WHAT IS REQUIRED:
Take the data below and filter it for lines containing the word "config"; show each line found.

LISTED ENTRIES:
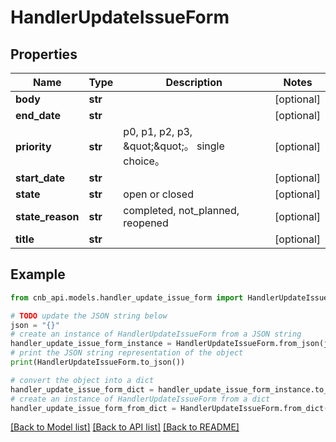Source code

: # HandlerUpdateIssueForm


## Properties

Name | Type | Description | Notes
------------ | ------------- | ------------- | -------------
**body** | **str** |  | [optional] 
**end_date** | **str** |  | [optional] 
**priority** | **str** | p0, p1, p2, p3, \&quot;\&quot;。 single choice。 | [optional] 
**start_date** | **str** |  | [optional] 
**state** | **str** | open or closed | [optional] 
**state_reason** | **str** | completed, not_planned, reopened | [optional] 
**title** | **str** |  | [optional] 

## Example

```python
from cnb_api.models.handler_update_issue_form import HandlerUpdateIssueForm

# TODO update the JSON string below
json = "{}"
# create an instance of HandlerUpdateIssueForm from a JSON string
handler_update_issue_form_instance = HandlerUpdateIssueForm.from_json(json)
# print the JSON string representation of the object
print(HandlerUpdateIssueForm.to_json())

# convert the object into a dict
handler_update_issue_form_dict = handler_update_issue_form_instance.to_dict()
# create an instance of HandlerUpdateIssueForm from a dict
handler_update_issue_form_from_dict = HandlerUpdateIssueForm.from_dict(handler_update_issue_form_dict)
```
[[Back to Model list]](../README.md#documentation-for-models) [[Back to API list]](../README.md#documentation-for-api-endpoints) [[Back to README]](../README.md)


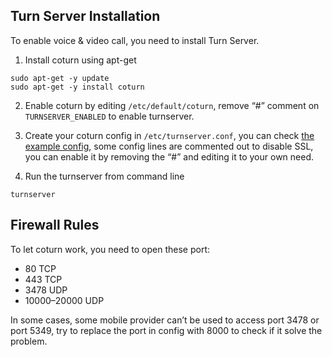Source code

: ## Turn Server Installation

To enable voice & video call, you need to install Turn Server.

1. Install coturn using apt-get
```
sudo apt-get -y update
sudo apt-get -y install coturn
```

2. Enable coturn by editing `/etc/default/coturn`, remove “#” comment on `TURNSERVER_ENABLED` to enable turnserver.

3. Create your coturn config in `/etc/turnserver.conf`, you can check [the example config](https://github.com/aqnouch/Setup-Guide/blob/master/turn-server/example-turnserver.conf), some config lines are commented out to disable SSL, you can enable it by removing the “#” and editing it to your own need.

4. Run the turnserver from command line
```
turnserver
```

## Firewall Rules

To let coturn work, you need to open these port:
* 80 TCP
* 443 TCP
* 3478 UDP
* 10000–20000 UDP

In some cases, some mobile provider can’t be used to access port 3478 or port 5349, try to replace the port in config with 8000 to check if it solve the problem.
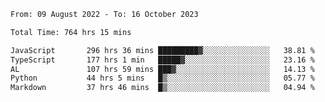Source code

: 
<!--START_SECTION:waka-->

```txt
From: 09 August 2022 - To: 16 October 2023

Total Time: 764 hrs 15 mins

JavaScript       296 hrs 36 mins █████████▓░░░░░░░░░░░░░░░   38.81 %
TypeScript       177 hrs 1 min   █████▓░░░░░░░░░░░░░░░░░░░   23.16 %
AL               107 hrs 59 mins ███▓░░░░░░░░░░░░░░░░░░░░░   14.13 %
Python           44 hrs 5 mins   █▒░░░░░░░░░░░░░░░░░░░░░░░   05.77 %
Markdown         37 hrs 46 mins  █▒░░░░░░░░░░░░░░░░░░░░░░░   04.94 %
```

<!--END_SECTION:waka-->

OUTPUT OF THE EXERCISE:
3. Create your coturn config in `/etc/turnserver.conf`, you can check [the example config](https://github.com/aqnouch/Setup-Guide/blob/master/turn-server/example-turnserver.conf), some config lines are commented out to disable SSL, you can enable it by removing the “#” and editing it to your own need.
In some cases, some mobile provider can’t be used to access port 3478 or port 5349, try to replace the port in config with 8000 to check if it solve the problem.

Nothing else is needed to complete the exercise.